1. Preflight checks can be invoked individually with the kubeadm alpha phase preflight command.

kubeadm generates certificate and private key pairs for different purposes. Certificates are stored by default in /etc/kubernetes/pki. This directory is configurable.

There should be:

• A CA certificate (ca.crt) with its private key (ca.key).
• An API server certificate (apiserver.crt) using ca.crt as the CA with its private key (apiserver.key).
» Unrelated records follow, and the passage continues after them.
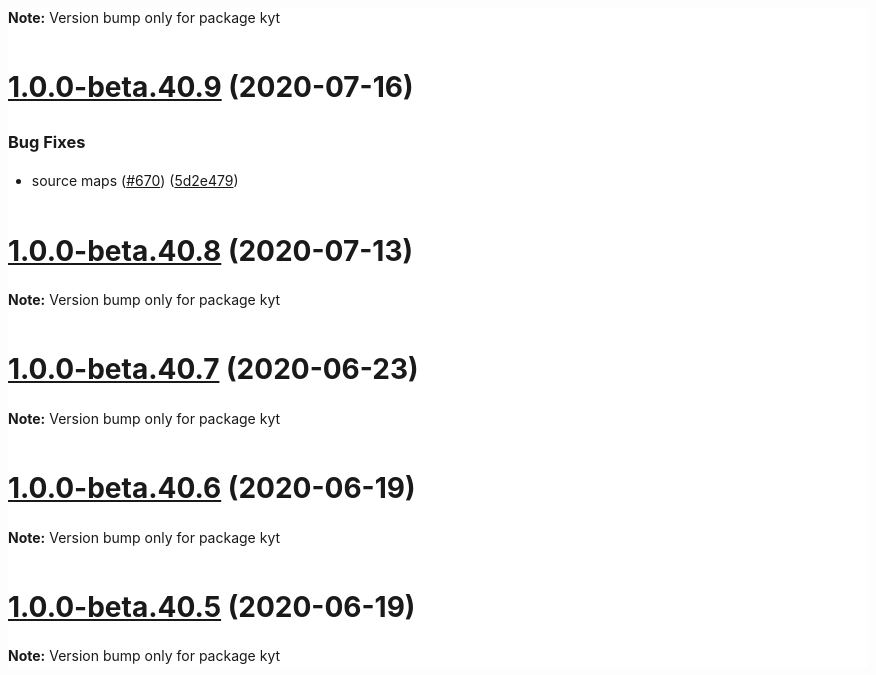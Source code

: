 **Note:** Version bump only for package kyt





# [1.0.0-beta.40.9](http://github.com/nytimes/kyt/packages/kyt-core/compare/kyt@1.0.0-beta.40.8...kyt@1.0.0-beta.40.9) (2020-07-16)


### Bug Fixes

* source maps ([#670](http://github.com/nytimes/kyt/packages/kyt-core/issues/670)) ([5d2e479](http://github.com/nytimes/kyt/packages/kyt-core/commit/5d2e4798f8abda66ddcd5e9dcfa3216c961e6d65))





# [1.0.0-beta.40.8](http://github.com/nytimes/kyt/packages/kyt-core/compare/kyt@1.0.0-beta.40.7...kyt@1.0.0-beta.40.8) (2020-07-13)

**Note:** Version bump only for package kyt





# [1.0.0-beta.40.7](http://github.com/nytimes/kyt/packages/kyt-core/compare/kyt@1.0.0-beta.40.6...kyt@1.0.0-beta.40.7) (2020-06-23)

**Note:** Version bump only for package kyt





# [1.0.0-beta.40.6](http://github.com/nytimes/kyt/packages/kyt-core/compare/kyt@1.0.0-beta.40.4...kyt@1.0.0-beta.40.6) (2020-06-19)

**Note:** Version bump only for package kyt





# [1.0.0-beta.40.5](http://github.com/nytimes/kyt/packages/kyt-core/compare/kyt@1.0.0-beta.40.4...kyt@1.0.0-beta.40.5) (2020-06-19)

**Note:** Version bump only for package kyt


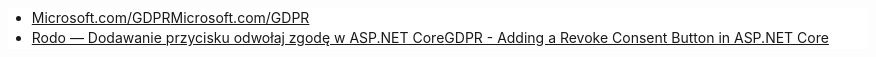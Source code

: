 * [<span data-ttu-id="739dd-183">Microsoft.com/GDPR</span><span class="sxs-lookup"><span data-stu-id="739dd-183">Microsoft.com/GDPR</span></span>](https://www.microsoft.com/trustcenter/Privacy/GDPR)
* [<span data-ttu-id="739dd-184">Rodo — Dodawanie przycisku odwołaj zgodę w ASP.NET Core</span><span class="sxs-lookup"><span data-stu-id="739dd-184">GDPR - Adding a Revoke Consent Button in ASP.NET Core</span></span>](https://www.joeaudette.com/blog/2018/08/28/gdpr---adding-a-revoke-consent-button-in-aspnet-core)
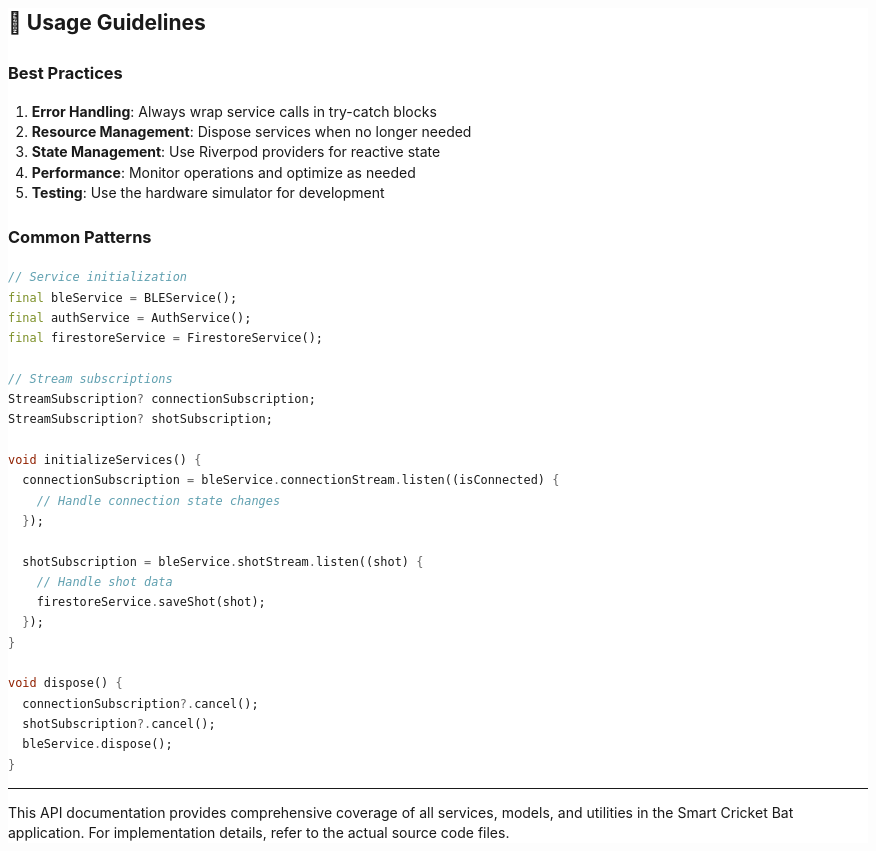 ## 📝 Usage Guidelines

### Best Practices

1. **Error Handling**: Always wrap service calls in try-catch blocks
2. **Resource Management**: Dispose services when no longer needed
3. **State Management**: Use Riverpod providers for reactive state
4. **Performance**: Monitor operations and optimize as needed
5. **Testing**: Use the hardware simulator for development

### Common Patterns

```dart
// Service initialization
final bleService = BLEService();
final authService = AuthService();
final firestoreService = FirestoreService();

// Stream subscriptions
StreamSubscription? connectionSubscription;
StreamSubscription? shotSubscription;

void initializeServices() {
  connectionSubscription = bleService.connectionStream.listen((isConnected) {
    // Handle connection state changes
  });
  
  shotSubscription = bleService.shotStream.listen((shot) {
    // Handle shot data
    firestoreService.saveShot(shot);
  });
}

void dispose() {
  connectionSubscription?.cancel();
  shotSubscription?.cancel();
  bleService.dispose();
}
```

---

This API documentation provides comprehensive coverage of all services, models, and utilities in the Smart Cricket Bat application. For implementation details, refer to the actual source code files.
The certificate should:
  • Be a serving server certificate (x509.ExtKeyUsageServerAuth).
  • Contains altnames for:
    • The Kubernetes service's internal clusterIP (the first address in the services CIDR, e.g. 10.96.0.1 if service subnet is 10.96.0.0/12).
    • Kubernetes DNS names (e.g. kubernetes.default.svc.cluster.local if --service-dns-domain is cluster.local, kubernetes.default.svc, kubernetes.default, kubernetes).
    • The node-name.
    • The --apiserver-advertise-address.
    • Optional extra altnames specified by the user.
• A client certificate for the API server to connect to the kubelets securely (apiserver-kubelet-client.crt) using ca.crt as the CA with its private key (apiserver-kubelet-client.key). The certificate should:
  • Be a client certificate (x509.ExtKeyUsageClientAuth).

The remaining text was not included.